[Source texts of formatted documents]
===============

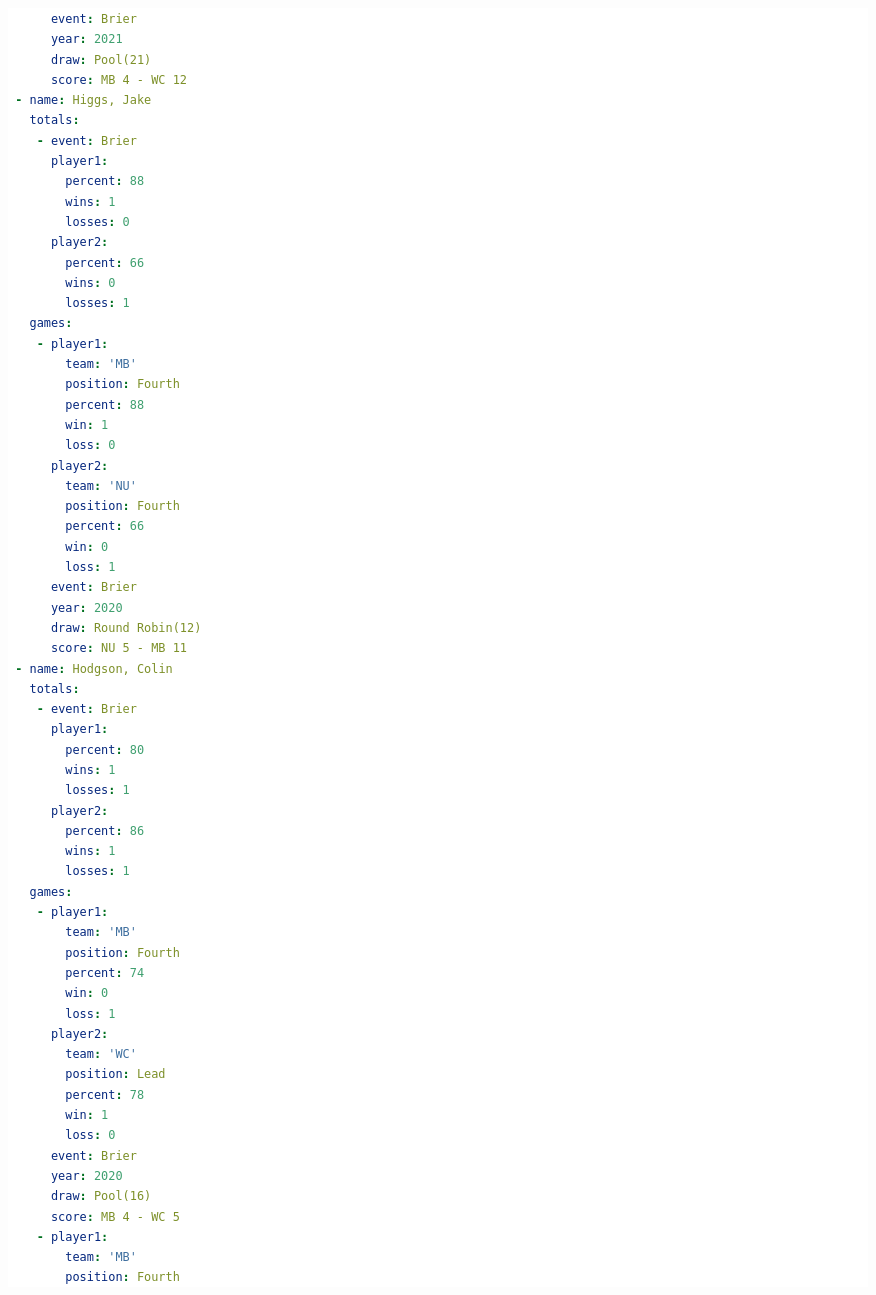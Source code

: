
 ```yaml
      event: Brier
      year: 2021
      draw: Pool(21)
      score: MB 4 - WC 12
 - name: Higgs, Jake
   totals:
    - event: Brier
      player1:
        percent: 88
        wins: 1
        losses: 0
      player2:
        percent: 66
        wins: 0
        losses: 1
   games:
    - player1:
        team: 'MB'
        position: Fourth
        percent: 88
        win: 1
        loss: 0
      player2:
        team: 'NU'
        position: Fourth
        percent: 66
        win: 0
        loss: 1
      event: Brier
      year: 2020
      draw: Round Robin(12)
      score: NU 5 - MB 11
 - name: Hodgson, Colin
   totals:
    - event: Brier
      player1:
        percent: 80
        wins: 1
        losses: 1
      player2:
        percent: 86
        wins: 1
        losses: 1
   games:
    - player1:
        team: 'MB'
        position: Fourth
        percent: 74
        win: 0
        loss: 1
      player2:
        team: 'WC'
        position: Lead
        percent: 78
        win: 1
        loss: 0
      event: Brier
      year: 2020
      draw: Pool(16)
      score: MB 4 - WC 5
    - player1:
        team: 'MB'
        position: Fourth
```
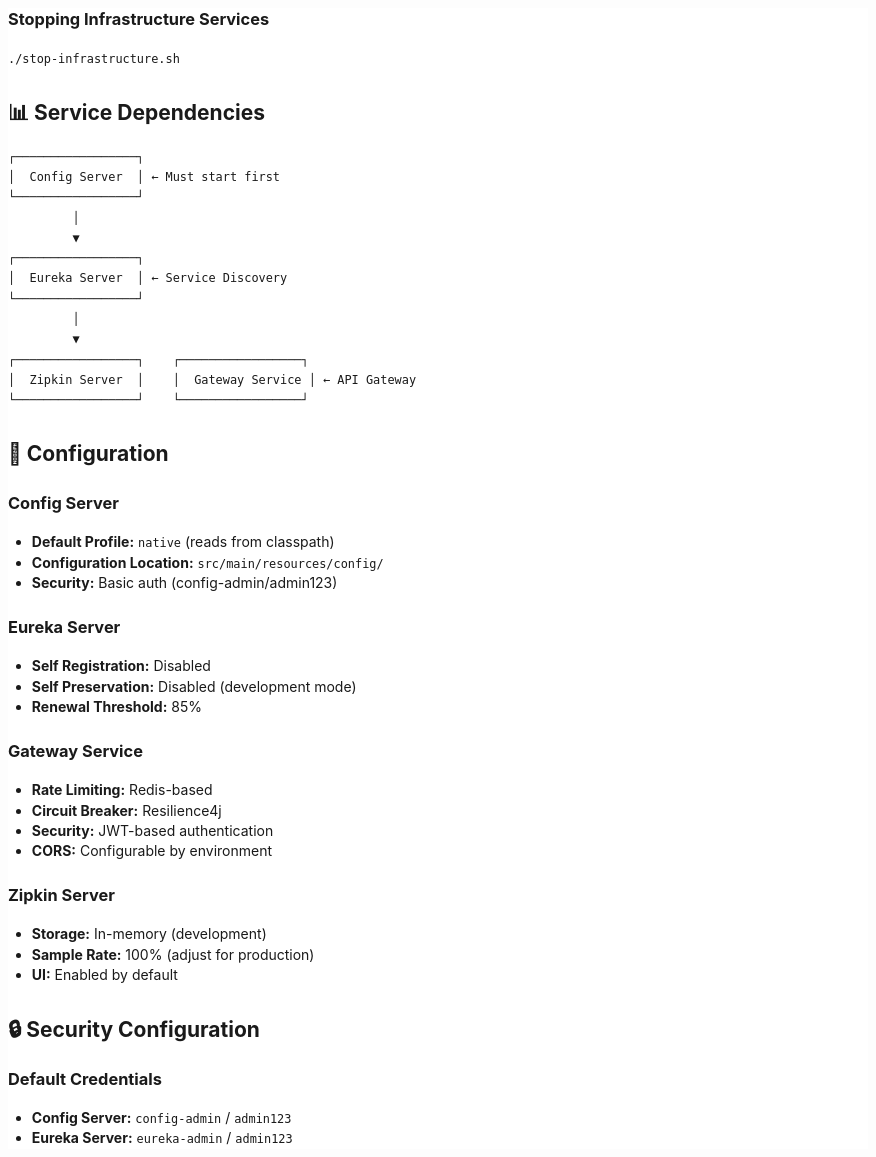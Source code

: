 ### Stopping Infrastructure Services

```bash
./stop-infrastructure.sh
```

## 📊 Service Dependencies

```
┌─────────────────┐
│  Config Server  │ ← Must start first
└─────────────────┘
         │
         ▼
┌─────────────────┐
│  Eureka Server  │ ← Service Discovery
└─────────────────┘
         │
         ▼
┌─────────────────┐    ┌─────────────────┐
│  Zipkin Server  │    │  Gateway Service │ ← API Gateway
└─────────────────┘    └─────────────────┘
```

## 🔧 Configuration

### Config Server
- **Default Profile:** `native` (reads from classpath)
- **Configuration Location:** `src/main/resources/config/`
- **Security:** Basic auth (config-admin/admin123)

### Eureka Server
- **Self Registration:** Disabled
- **Self Preservation:** Disabled (development mode)
- **Renewal Threshold:** 85%

### Gateway Service
- **Rate Limiting:** Redis-based
- **Circuit Breaker:** Resilience4j
- **Security:** JWT-based authentication
- **CORS:** Configurable by environment

### Zipkin Server
- **Storage:** In-memory (development)
- **Sample Rate:** 100% (adjust for production)
- **UI:** Enabled by default

## 🔒 Security Configuration

### Default Credentials
- **Config Server:** `config-admin` / `admin123`
- **Eureka Server:** `eureka-admin` / `admin123`
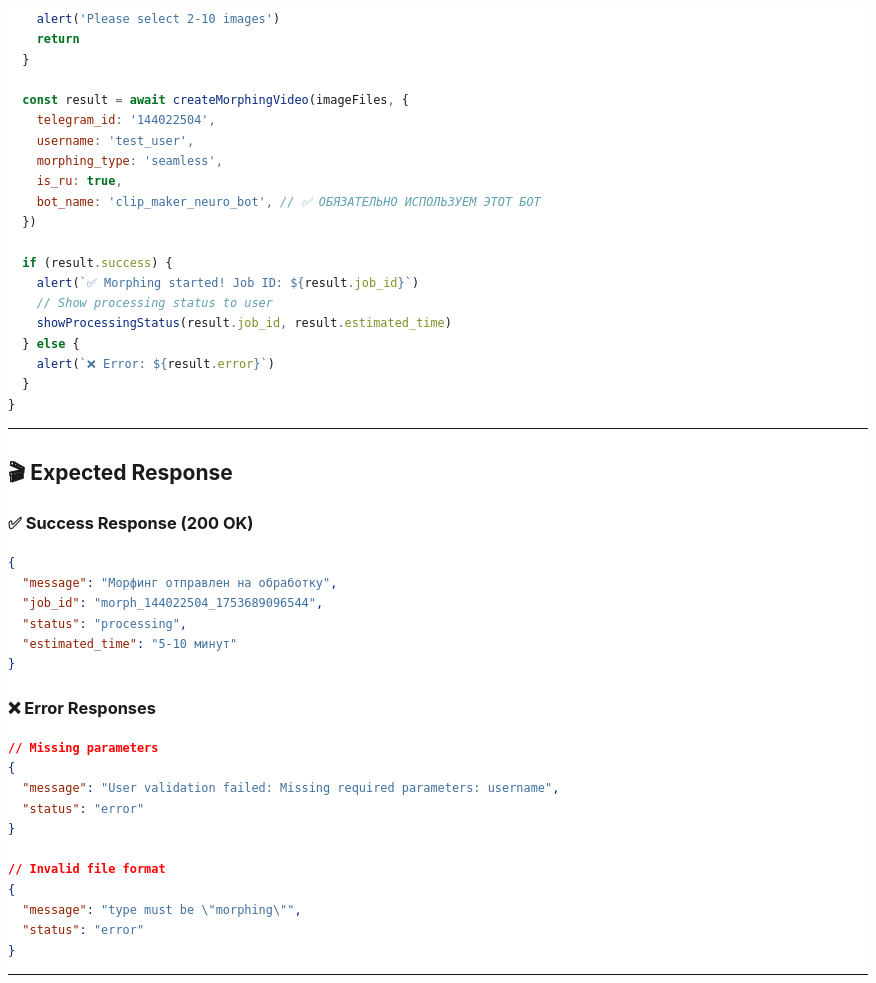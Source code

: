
 ```javascript
    alert('Please select 2-10 images')
    return
  }

  const result = await createMorphingVideo(imageFiles, {
    telegram_id: '144022504',
    username: 'test_user',
    morphing_type: 'seamless',
    is_ru: true,
    bot_name: 'clip_maker_neuro_bot', // ✅ ОБЯЗАТЕЛЬНО ИСПОЛЬЗУЕМ ЭТОТ БОТ
  })

  if (result.success) {
    alert(`✅ Morphing started! Job ID: ${result.job_id}`)
    // Show processing status to user
    showProcessingStatus(result.job_id, result.estimated_time)
  } else {
    alert(`❌ Error: ${result.error}`)
  }
}
```

---

## 🎬 **Expected Response**

### ✅ Success Response (200 OK)

```json
{
  "message": "Морфинг отправлен на обработку",
  "job_id": "morph_144022504_1753689096544",
  "status": "processing",
  "estimated_time": "5-10 минут"
}
```

### ❌ Error Responses

```json
// Missing parameters
{
  "message": "User validation failed: Missing required parameters: username",
  "status": "error"
}

// Invalid file format
{
  "message": "type must be \"morphing\"",
  "status": "error"
}
```

---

===============

(Task statement) Lines in the records above that contain the word "Security" need to be counted; the reply is that number and nothing else.

(Answer space) 3